Exercise goal
List every line in this data where the string "cocartesian" occurs.

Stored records
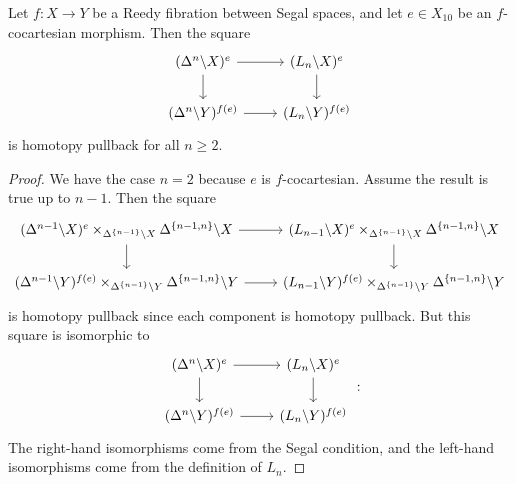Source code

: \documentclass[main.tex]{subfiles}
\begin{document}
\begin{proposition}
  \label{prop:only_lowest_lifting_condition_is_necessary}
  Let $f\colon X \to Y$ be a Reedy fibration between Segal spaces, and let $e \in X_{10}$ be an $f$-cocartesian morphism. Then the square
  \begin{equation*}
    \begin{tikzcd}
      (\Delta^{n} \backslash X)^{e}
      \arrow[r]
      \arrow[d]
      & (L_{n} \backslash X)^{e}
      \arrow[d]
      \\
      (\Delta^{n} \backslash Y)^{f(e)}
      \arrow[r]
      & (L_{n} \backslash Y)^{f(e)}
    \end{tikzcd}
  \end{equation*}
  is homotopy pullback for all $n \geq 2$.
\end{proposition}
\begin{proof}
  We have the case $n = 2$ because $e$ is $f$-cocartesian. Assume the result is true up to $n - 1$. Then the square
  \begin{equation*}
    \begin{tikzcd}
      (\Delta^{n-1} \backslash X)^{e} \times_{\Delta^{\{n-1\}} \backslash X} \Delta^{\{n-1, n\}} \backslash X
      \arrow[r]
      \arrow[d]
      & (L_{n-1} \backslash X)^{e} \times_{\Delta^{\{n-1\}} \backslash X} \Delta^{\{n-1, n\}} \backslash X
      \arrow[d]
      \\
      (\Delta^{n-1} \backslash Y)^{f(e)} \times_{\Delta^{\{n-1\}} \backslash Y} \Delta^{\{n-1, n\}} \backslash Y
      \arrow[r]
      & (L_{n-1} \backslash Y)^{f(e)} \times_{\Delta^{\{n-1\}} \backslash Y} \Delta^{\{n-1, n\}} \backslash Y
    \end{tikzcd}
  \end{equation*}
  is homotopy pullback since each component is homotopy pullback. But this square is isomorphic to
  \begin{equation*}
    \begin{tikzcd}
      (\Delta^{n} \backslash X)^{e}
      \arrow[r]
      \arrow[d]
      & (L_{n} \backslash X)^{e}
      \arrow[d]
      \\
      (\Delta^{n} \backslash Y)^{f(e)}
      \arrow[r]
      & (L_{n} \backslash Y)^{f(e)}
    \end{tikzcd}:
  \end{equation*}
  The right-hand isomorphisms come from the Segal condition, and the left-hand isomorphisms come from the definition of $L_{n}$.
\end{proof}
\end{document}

---

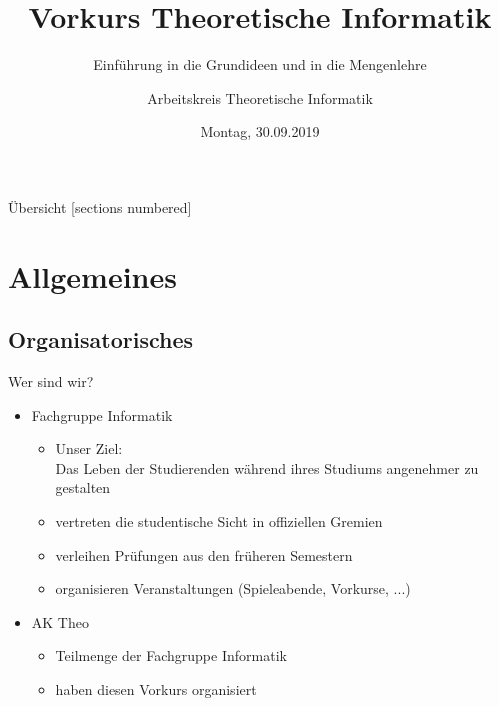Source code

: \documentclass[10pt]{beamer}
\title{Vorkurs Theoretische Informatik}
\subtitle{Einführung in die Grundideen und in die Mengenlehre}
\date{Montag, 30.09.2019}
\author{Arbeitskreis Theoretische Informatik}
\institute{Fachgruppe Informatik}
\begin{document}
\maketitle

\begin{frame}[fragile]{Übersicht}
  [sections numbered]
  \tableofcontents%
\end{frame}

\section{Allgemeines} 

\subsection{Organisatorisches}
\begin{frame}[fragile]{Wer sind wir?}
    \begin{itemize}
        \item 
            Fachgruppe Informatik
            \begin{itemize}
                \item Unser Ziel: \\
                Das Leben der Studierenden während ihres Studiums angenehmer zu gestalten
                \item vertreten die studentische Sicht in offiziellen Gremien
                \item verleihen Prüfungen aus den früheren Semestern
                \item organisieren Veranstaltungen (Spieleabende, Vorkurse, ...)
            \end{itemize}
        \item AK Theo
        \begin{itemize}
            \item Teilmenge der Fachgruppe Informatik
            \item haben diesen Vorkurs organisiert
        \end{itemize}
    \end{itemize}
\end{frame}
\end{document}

Response to the exercise
  Let $f\colon X \to Y$ be a Reedy fibration between Segal spaces, and let $e \in X_{10}$ be an $f$-cocartesian morphism. Then the square
  We have the case $n = 2$ because $e$ is $f$-cocartesian. Assume the result is true up to $n - 1$. Then the square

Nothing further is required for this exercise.